Excellent, that makes things so much easier

For the rest of the questions, I don't know how you think you can 'network' RAIDs.
I was referring to using something like ENBD to create a RAID array across a network

That's on what I commented further below.
If you put the network somewhere else than in the file system, it's getting more complicated.

If you want to use available storage from all of your fileservers, that's what AFS will help you do. You'll have one namespace and from a users perspective you won't have to care about where the storage actually is located. Actually that's what a distributed and even a network file system is all about.
Indeed, what i was referring to is having 4 servers and maintaining some form of redundancy, so that the AFS volume (namespace?) could survive a single server failure, whilst having more than the 180 gig currently free on each machine.

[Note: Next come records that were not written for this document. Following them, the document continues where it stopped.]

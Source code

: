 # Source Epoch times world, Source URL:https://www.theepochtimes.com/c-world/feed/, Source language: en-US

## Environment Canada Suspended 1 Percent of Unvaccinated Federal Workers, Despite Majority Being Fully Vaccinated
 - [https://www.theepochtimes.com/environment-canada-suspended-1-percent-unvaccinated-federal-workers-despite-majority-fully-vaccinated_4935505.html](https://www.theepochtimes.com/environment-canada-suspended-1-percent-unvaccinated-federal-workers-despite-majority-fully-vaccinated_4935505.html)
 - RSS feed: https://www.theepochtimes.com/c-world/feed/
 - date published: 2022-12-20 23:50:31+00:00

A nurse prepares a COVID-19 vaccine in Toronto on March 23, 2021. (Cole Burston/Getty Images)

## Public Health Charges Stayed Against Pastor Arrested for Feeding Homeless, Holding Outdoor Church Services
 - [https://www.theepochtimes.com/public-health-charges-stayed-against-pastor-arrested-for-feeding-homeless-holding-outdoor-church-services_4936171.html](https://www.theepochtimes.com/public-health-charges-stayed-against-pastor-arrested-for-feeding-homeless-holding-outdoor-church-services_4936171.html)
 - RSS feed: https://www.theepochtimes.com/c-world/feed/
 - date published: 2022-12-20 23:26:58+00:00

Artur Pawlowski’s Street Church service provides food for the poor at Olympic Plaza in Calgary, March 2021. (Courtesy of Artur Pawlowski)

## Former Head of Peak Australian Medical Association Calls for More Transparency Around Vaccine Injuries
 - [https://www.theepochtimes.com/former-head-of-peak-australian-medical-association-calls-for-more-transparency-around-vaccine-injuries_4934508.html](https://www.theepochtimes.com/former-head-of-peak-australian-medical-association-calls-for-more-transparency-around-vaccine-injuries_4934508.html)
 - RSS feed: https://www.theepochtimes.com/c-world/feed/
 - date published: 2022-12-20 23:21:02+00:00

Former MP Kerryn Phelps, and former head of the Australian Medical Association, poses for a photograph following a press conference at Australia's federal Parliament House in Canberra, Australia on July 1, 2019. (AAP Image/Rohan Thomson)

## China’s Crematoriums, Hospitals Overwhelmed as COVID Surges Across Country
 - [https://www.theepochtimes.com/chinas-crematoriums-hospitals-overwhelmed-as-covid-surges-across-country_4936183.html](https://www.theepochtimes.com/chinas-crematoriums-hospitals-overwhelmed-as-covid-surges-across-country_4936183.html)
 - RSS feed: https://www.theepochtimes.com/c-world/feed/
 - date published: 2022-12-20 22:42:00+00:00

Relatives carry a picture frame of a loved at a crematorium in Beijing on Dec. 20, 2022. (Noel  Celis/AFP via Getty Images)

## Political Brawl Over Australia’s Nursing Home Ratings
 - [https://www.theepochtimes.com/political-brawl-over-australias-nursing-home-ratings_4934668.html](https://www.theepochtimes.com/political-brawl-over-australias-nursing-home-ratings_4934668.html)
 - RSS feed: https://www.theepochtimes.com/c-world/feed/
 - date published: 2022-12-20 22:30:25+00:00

I kinda assumed it was impossible

So, you expect a network interface failure, or machine failure?
Since you can have a lot of redundancy with your RAID design.

What I meant by 'namespace', is how afs appears on all of your clients.
You'll have a (more or less) fix mount point '/afs' for the AFS space. From that point on, everything is 'free'. You can mount volumes from foreign cells, mount volumes multiple times, whatever you want to do.
This tree looks the same on all of your clients.

The replication of volumes in AFS works only for read-only data. Maybe you read about that, and that's where most people start getting 'design ideas'... ;-)

Strictly spoken, you could build that kind of redundancy (something like network based RAID 0) with AFS, but I consider that, abusing the design.

If you think of placing the network some layers lower, like in the block device, etc., AFS can't help.
Yeah i figured as much, i was just wondering if AFS contained any way of doing the above.

Yes and no ...
What you plan is doable with AFS, but I'm not sure you'll get an optimal solution by just using AFS. Maybe you have to reconsider, what data should survive a machine failure, etc. and how your disaster recovery would look like.